*EXERCISE DIRECTIONS*.
Filter this data down to the lines that hold "questions", and copy them.

*TASK DATA*.
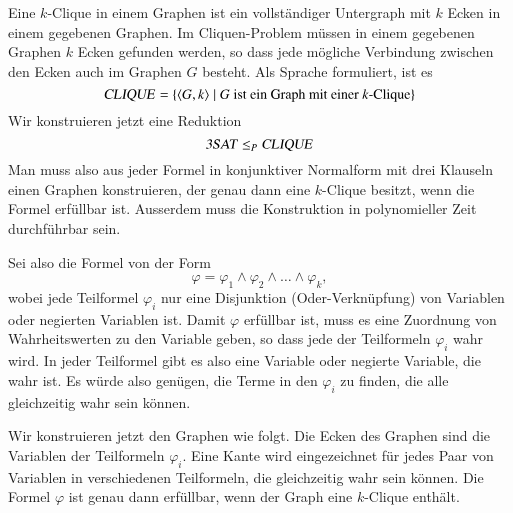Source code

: \begin{beispiel}
Eine $k$-Clique in einem Graphen ist ein vollständiger
Untergraph mit $k$ Ecken in einem gegebenen Graphen. Im Cliquen-Problem müssen
in einem gegebenen Graphen $k$ Ecken gefunden werden, so dass
jede mögliche Verbindung zwischen den Ecken auch im Graphen $G$ 
besteht. Als Sprache formuliert, ist es
\[
\text{\textsl{CLIQUE}}
=\{
\langle G,k\rangle\;|\;\text{$G$ ist ein Graph mit einer $k$-Clique}
\}
\]
Wir konstruieren jetzt eine Reduktion 
\[
\text{\textsl{3SAT}}\le_P
\text{\textsl{CLIQUE}}
\]
Man muss also aus jeder Formel in konjunktiver Normalform mit
drei Klauseln einen Graphen konstruieren, der genau dann eine
$k$-Clique besitzt, wenn die Formel erfüllbar ist. Ausserdem
muss die Konstruktion in polynomieller Zeit durchführbar sein.

Sei also die Formel von der Form
\[
\varphi
=
\varphi_1\wedge\varphi_2\wedge\dots\wedge\varphi_k,
\]
wobei jede Teilformel $\varphi_i$ nur eine Disjunktion (Oder-Verknüpfung)
von Variablen oder negierten Variablen ist. Damit $\varphi$
erfüllbar ist, muss es eine Zuordnung von Wahrheitswerten zu
den Variable geben, so dass jede der Teilformeln $\varphi_i$ wahr
wird. In jeder Teilformel gibt es also eine Variable oder 
negierte Variable, die wahr ist. Es würde also genügen,
die Terme in den $\varphi_i$ zu finden, die alle gleichzeitig
wahr sein können.

Wir konstruieren jetzt den Graphen wie folgt. Die Ecken des Graphen
sind die Variablen der Teilformeln $\varphi_i$. Eine Kante wird
eingezeichnet für jedes Paar von Variablen in verschiedenen
Teilformeln, die gleichzeitig wahr sein können. Die Formel $\varphi$
ist genau dann erfüllbar, wenn der Graph eine $k$-Clique enthält.


\end{beispiel}
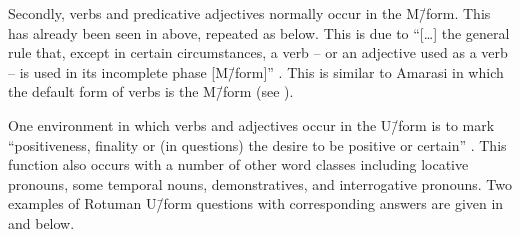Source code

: Secondly, verbs and predicative adjectives normally occur in the M\=/form.
This has already been seen in  above, repeated as  below.
This is due to ``[\ldots] the general rule that, except in certain circumstances, a verb
-- or an adjective used as a verb -- is used in its incomplete phase [M\=/form]'' \citep[15]{ch40}.
This is similar to Amarasi in which the default form of verbs is the M\=/form
(see ).

\begin{exe}\let\eachwordone=\itshape
	\label{ex2:ThePeoAre}
\end{exe}

One environment in which verbs and adjectives occur in the U\=/form is to mark
``positiveness, finality or (in questions) the desire to be positive or certain'' \citep[88]{ch40}.
This function also occurs with a number of other word classes including
locative pronouns, some temporal nouns, demonstratives, and interrogative pronouns.
Two examples of Rotuman U\=/form questions with corresponding answers
are given in  and  below.

\begin{multicols}{2}
	\begin{exe}\let\eachwordone=\itshape
		\label{ex:RotQA1}
	\end{exe}
\end{multicols}
\begin{multicols}{2}
	\begin{exe}\let\eachwordone=\itshape
		\label{ex:RotQA2}
	\end{exe}
\end{multicols}

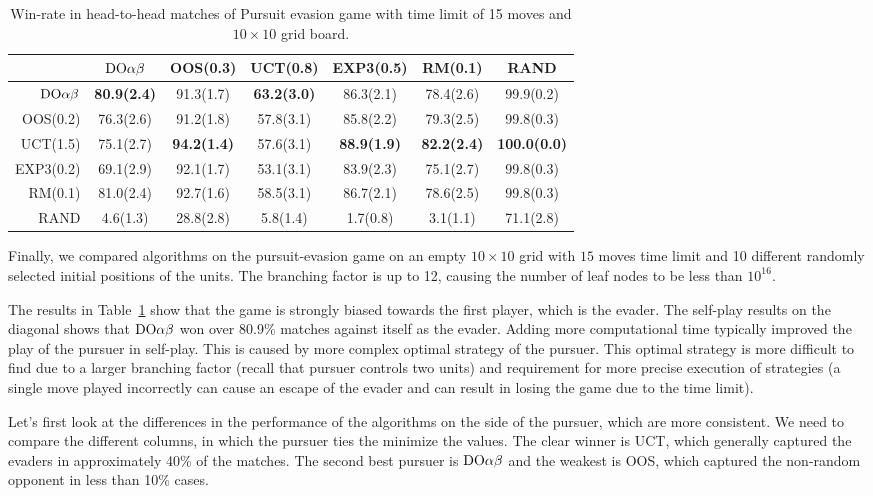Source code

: \begin{table}
\centering
\begin{scriptsize}

\begin{tabular}{|r|cccccc|}\hline
&$\textrm{DO}\alpha\beta$&OOS(0.3)&UCT(0.8)&EXP3(0.5)&RM(0.1)&RAND\\\hline
$\textrm{DO}\alpha\beta$& \textbf{80.9(2.4)}& 91.3(1.7)& \textbf{63.2(3.0)}& 86.3(2.1)& 78.4(2.6)& 99.9(0.2)\\
OOS(0.2)& 76.3(2.6)& 91.2(1.8)& 57.8(3.1)& 85.8(2.2)& 79.3(2.5)& 99.8(0.3)\\
UCT(1.5)& 75.1(2.7)& \textbf{94.2(1.4)}& 57.6(3.1)& \textbf{88.9(1.9)}& \textbf{82.2(2.4)}& \textbf{100.0(0.0)}\\
EXP3(0.2)& 69.1(2.9)& 92.1(1.7)& 53.1(3.1)& 83.9(2.3)& 75.1(2.7)& 99.8(0.3)\\
RM(0.1)& 81.0(2.4)& 92.7(1.6)& 58.5(3.1)& 86.7(2.1)& 78.6(2.5)& 99.8(0.3)\\
RAND& 4.6(1.3)& 28.8(2.8)& 5.8(1.4)& 1.7(0.8)& 3.1(1.1)& 71.1(2.8)\\
\hline
\end{tabular}

\end{scriptsize}
\caption{Win-rate in head-to-head matches of Pursuit evasion game with time limit of 15 moves and $10\times 10$ grid board.}\label{fig:matches:peg}
\end{table}


Finally, we compared algorithms on the pursuit-evasion game on an empty $10\times 10$ grid with $15$ moves time limit and 10 different randomly selected initial positions of the units. The branching factor is up to 12, causing the number of leaf nodes to be less than $10^{16}$.

The results in Table~\ref{fig:matches:peg} show that the game is strongly biased towards the first player, which is the evader. The self-play results on the diagonal shows that $\textrm{DO}\alpha\beta$ won over 80.9\% matches against itself as the evader. Adding more computational time typically improved the play of the pursuer in self-play. This is caused by more complex optimal strategy of the pursuer. This optimal strategy is more difficult to find due to a larger branching factor (recall that pursuer controls two units) and requirement for more precise execution of strategies (a single move played incorrectly can cause an escape of the evader and can result in losing the game due to the time limit).

Let's first look at the differences in the performance of the algorithms on the side of the pursuer, which are more consistent. We need to compare the different columns, in which the pursuer ties the minimize the values.
The clear winner is UCT, which generally captured the evaders in approximately 40\% of the matches.
The second best pursuer is $\textrm{DO}\alpha\beta$ and the weakest is OOS, which captured the non-random opponent in less than 10\% cases.

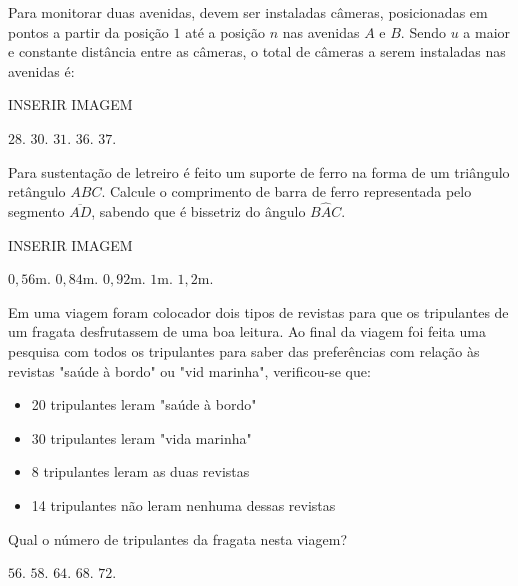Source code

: \begin{question}%
Para monitorar duas avenidas, devem ser instaladas câmeras, posicionadas em pontos a partir da posição \(1\) até a posição \(n\) nas avenidas \(A\) e \(B\). Sendo \(u\) a maior e constante distância entre as câmeras, o total de câmeras a serem instaladas nas avenidas é:

INSERIR IMAGEM
    \begin{tasks}
        \task \(28\).
        \task \(30\).
        \task \(31\).
        \task \(36\).
        \task \(37\).
    \end{tasks}
\end{question}

\begin{question}%
Para sustentação de letreiro é feito um suporte de ferro na forma de um triângulo retângulo \(ABC\). Calcule o comprimento de barra de ferro representada pelo segmento \(\overline{AD}\), sabendo que é bissetriz do ângulo \(B\hat{A}C\).

INSERIR IMAGEM
    \begin{tasks}
        \task \(0,56\)m.
        \task \(0,84\)m.
        \task \(0,92\)m.
        \task \(1\)m.
        \task \(1,2\)m.
    \end{tasks}
\end{question}

\begin{question}%
Em uma viagem foram colocador dois tipos de revistas para que os tripulantes de um fragata desfrutassem de uma boa leitura. Ao final da viagem foi feita uma pesquisa com todos os tripulantes para saber das preferências com relação às revistas "saúde à bordo" ou "vid marinha", verificou-se que:

\begin{itemize}
    \item 20 tripulantes leram "saúde à bordo"
    \item 30 tripulantes leram "vida marinha"
    \item 8 tripulantes leram as duas revistas
    \item 14 tripulantes não leram nenhuma dessas revistas
\end{itemize}
Qual o número de tripulantes da fragata nesta viagem?
    \begin{tasks}
        \task \(56\).
        \task \(58\).
        \task \(64\).
        \task \(68\).
        \task \(72\).
    \end{tasks}
\end{question}


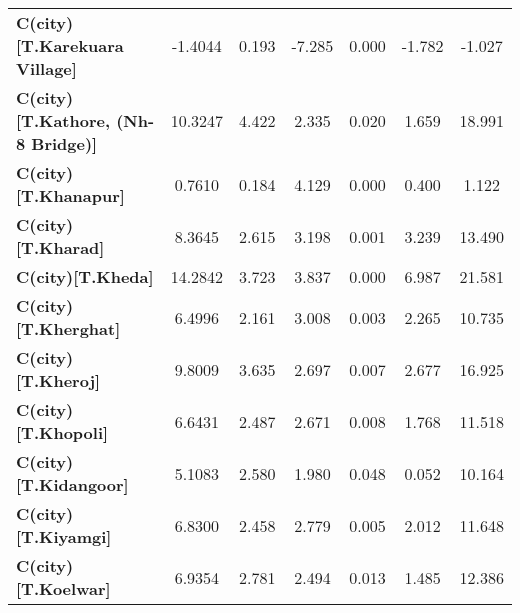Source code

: \begin{center}
\begin{tabular}{lcccccc}
\textbf{C(city)[T.Karekuara Village]}                                                               &      -1.4044  &        0.193     &    -7.285  &         0.000        &       -1.782    &       -1.027     \\
\textbf{C(city)[T.Kathore, (Nh-8 Bridge)]}                                                          &      10.3247  &        4.422     &     2.335  &         0.020        &        1.659    &       18.991     \\
\textbf{C(city)[T.Khanapur]}                                                                        &       0.7610  &        0.184     &     4.129  &         0.000        &        0.400    &        1.122     \\
\textbf{C(city)[T.Kharad]}                                                                          &       8.3645  &        2.615     &     3.198  &         0.001        &        3.239    &       13.490     \\
\textbf{C(city)[T.Kheda]}                                                                           &      14.2842  &        3.723     &     3.837  &         0.000        &        6.987    &       21.581     \\
\textbf{C(city)[T.Kherghat]}                                                                        &       6.4996  &        2.161     &     3.008  &         0.003        &        2.265    &       10.735     \\
\textbf{C(city)[T.Kheroj]}                                                                          &       9.8009  &        3.635     &     2.697  &         0.007        &        2.677    &       16.925     \\
\textbf{C(city)[T.Khopoli]}                                                                         &       6.6431  &        2.487     &     2.671  &         0.008        &        1.768    &       11.518     \\
\textbf{C(city)[T.Kidangoor]}                                                                       &       5.1083  &        2.580     &     1.980  &         0.048        &        0.052    &       10.164     \\
\textbf{C(city)[T.Kiyamgi]}                                                                         &       6.8300  &        2.458     &     2.779  &         0.005        &        2.012    &       11.648     \\
\textbf{C(city)[T.Koelwar]}                                                                         &       6.9354  &        2.781     &     2.494  &         0.013        &        1.485    &       12.386     \\

\end{tabular}
\end{center}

*RESPONSE FOR THIS EXERCISE*.
``positiveness, finality or (in questions) the desire to be positive or certain'' \citep[88]{ch40}.
Two examples of Rotuman U\=/form questions with corresponding answers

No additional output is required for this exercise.